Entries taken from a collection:
───

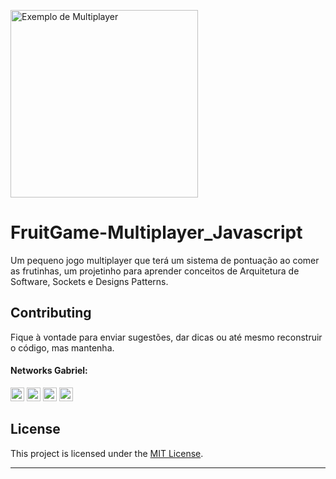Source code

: [<div align=left><img alt="Exemplo de Multiplayer" src="https://user-images.githubusercontent.com/53992405/183334742-a0423e33-678f-4f85-b9eb-d45a82fd6340.png" height="300"/> </div>][telas]

# FruitGame-Multiplayer_Javascript

Um pequeno jogo multiplayer que terá um sistema de pontuação ao comer as frutinhas, um projetinho para aprender conceitos de Arquitetura de Software, Sockets e Designs Patterns.

## Contributing

Fique à vontade para enviar sugestões, dar dicas ou até mesmo reconstruir o código, mas mantenha.

#### Networks Gabriel:

[<img alt="GitHub followers Gabriel" src="https://img.shields.io/github/followers/PuniGC?label=Follow&style=social" height="22" title="Follow me"/>][github]
[<img alt="Instagram Gabriel" src="https://img.shields.io/badge/Instagram-E4405F?style=for-the-badge&logo=instagram&logoColor=white&link=instagram.com/gabrielsants_dev/" height="22" />](https://www.instagram.com/gabrielsants_dev/)
[<img alt="Mail to Gabriel" src="https://img.shields.io/badge/-Gmail-c14438?style=flat&logo=Gmail&logoColor=white" height="22" title="gabriel04.ok@gmail.com" />][email]
[<img alt="Linkedin Gabriel" src="https://img.shields.io/badge/-LinkedIn-blue?style=flat-square&logo=Linkedin&logoColor=white&link=https://www.linkedin.com/in/gabriel-santana-silva-1205461a3/" height="22" />][linkedin]

## License

This project is licensed under the [MIT License][license].

---
[github]: https://github.com/PuniGC
[linkedin]: https://www.linkedin.com/in/gabriel-santana-silva-1205461a3/
[email]: mailto:gabriel04.ok@gmail.com
[discord]: https://discords.com/bio/p/punidc
[telas]: https://user-images.githubusercontent.com/53992405/183334742-a0423e33-678f-4f85-b9eb-d45a82fd6340.png
[license]: LICENSE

───

DESCRIPTION OF THE TASK: Exclude the images, then output the data above word for word.

RESULT FOR THIS TASK:
Source code

: [<div align=left><img alt="Exemplo de Multiplayer" src="https://user-images.githubusercontent.com/53992405/183334742-a0423e33-678f-4f85-b9eb-d45a82fd6340.png" height="300"/> </div>][telas]

# FruitGame-Multiplayer_Javascript

Um pequeno jogo multiplayer que terá um sistema de pontuação ao comer as frutinhas, um projetinho para aprender conceitos de Arquitetura de Software, Sockets e Designs Patterns.

## Contributing

Fique à vontade para enviar sugestões, dar dicas ou até mesmo reconstruir o código, mas mantenha.

#### Networks Gabriel:

[<img alt="GitHub followers Gabriel" src="https://img.shields.io/github/followers/PuniGC?label=Follow&style=social" height="22" title="Follow me"/>][github]
[<img alt="Instagram Gabriel" src="https://img.shields.io/badge/Instagram-E4405F?style=for-the-badge&logo=instagram&logoColor=white&link=instagram.com/gabrielsants_dev/" height="22" />](https://www.instagram.com/gabrielsants_dev/)
[<img alt="Mail to Gabriel" src="https://img.shields.io/badge/-Gmail-c14438?style=flat&logo=Gmail&logoColor=white" height="22" title="gabriel04.ok@gmail.com" />][email]
[<img alt="Linkedin Gabriel" src="https://img.shields.io/badge/-LinkedIn-blue?style=flat-square&logo=Linkedin&logoColor=white&link=https://www.linkedin.com/in/gabriel-santana-silva-1205461a3/" height="22" />][linkedin]

## License

This project is licensed under the [MIT License][license].

---
[github]: https://github.com/PuniGC
[linkedin]: https://www.linkedin.com/in/gabriel-santana-silva-1205461a3/
[email]: mailto:gabriel04.ok@gmail.com
[discord]: https://discords.com/bio/p/punidc
[telas]: https://user-images.githubusercontent.com/53992405/183334742-a0423e33-678f-4f85-b9eb-d45a82fd6340.png
[license]: LICENSE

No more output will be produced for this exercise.